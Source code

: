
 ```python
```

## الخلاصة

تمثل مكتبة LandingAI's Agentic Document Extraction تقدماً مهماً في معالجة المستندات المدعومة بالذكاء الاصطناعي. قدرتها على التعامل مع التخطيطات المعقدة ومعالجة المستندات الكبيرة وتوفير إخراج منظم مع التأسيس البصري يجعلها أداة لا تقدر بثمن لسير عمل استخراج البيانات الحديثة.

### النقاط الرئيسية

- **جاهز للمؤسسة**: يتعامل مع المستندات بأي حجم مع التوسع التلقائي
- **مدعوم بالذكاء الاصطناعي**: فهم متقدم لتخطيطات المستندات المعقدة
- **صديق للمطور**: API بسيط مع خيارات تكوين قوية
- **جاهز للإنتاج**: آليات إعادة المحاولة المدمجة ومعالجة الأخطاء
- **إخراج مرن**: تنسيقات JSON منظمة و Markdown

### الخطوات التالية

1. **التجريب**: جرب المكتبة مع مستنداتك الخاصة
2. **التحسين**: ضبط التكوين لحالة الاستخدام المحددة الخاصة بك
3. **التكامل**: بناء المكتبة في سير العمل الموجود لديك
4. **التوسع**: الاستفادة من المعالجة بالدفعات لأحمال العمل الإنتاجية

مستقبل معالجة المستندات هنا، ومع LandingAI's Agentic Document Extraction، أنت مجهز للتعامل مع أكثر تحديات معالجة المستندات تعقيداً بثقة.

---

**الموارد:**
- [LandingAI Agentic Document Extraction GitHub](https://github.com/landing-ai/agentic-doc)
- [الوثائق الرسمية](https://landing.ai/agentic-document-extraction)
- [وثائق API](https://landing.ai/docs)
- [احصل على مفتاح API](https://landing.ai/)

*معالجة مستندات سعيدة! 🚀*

______________________________

**What to do**
Extract each record, keeping it identical to the original.

**Completed task**
Source code

:
 ```python
```

## الخلاصة

تمثل مكتبة LandingAI's Agentic Document Extraction تقدماً مهماً في معالجة المستندات المدعومة بالذكاء الاصطناعي. قدرتها على التعامل مع التخطيطات المعقدة ومعالجة المستندات الكبيرة وتوفير إخراج منظم مع التأسيس البصري يجعلها أداة لا تقدر بثمن لسير عمل استخراج البيانات الحديثة.

### النقاط الرئيسية

- **جاهز للمؤسسة**: يتعامل مع المستندات بأي حجم مع التوسع التلقائي
- **مدعوم بالذكاء الاصطناعي**: فهم متقدم لتخطيطات المستندات المعقدة
- **صديق للمطور**: API بسيط مع خيارات تكوين قوية
- **جاهز للإنتاج**: آليات إعادة المحاولة المدمجة ومعالجة الأخطاء
- **إخراج مرن**: تنسيقات JSON منظمة و Markdown

### الخطوات التالية

1. **التجريب**: جرب المكتبة مع مستنداتك الخاصة
2. **التحسين**: ضبط التكوين لحالة الاستخدام المحددة الخاصة بك
3. **التكامل**: بناء المكتبة في سير العمل الموجود لديك
4. **التوسع**: الاستفادة من المعالجة بالدفعات لأحمال العمل الإنتاجية

مستقبل معالجة المستندات هنا، ومع LandingAI's Agentic Document Extraction، أنت مجهز للتعامل مع أكثر تحديات معالجة المستندات تعقيداً بثقة.

---

**الموارد:**
- [LandingAI Agentic Document Extraction GitHub](https://github.com/landing-ai/agentic-doc)
- [الوثائق الرسمية](https://landing.ai/agentic-document-extraction)
- [وثائق API](https://landing.ai/docs)
- [احصل على مفتاح API](https://landing.ai/)

*معالجة مستندات سعيدة! 🚀*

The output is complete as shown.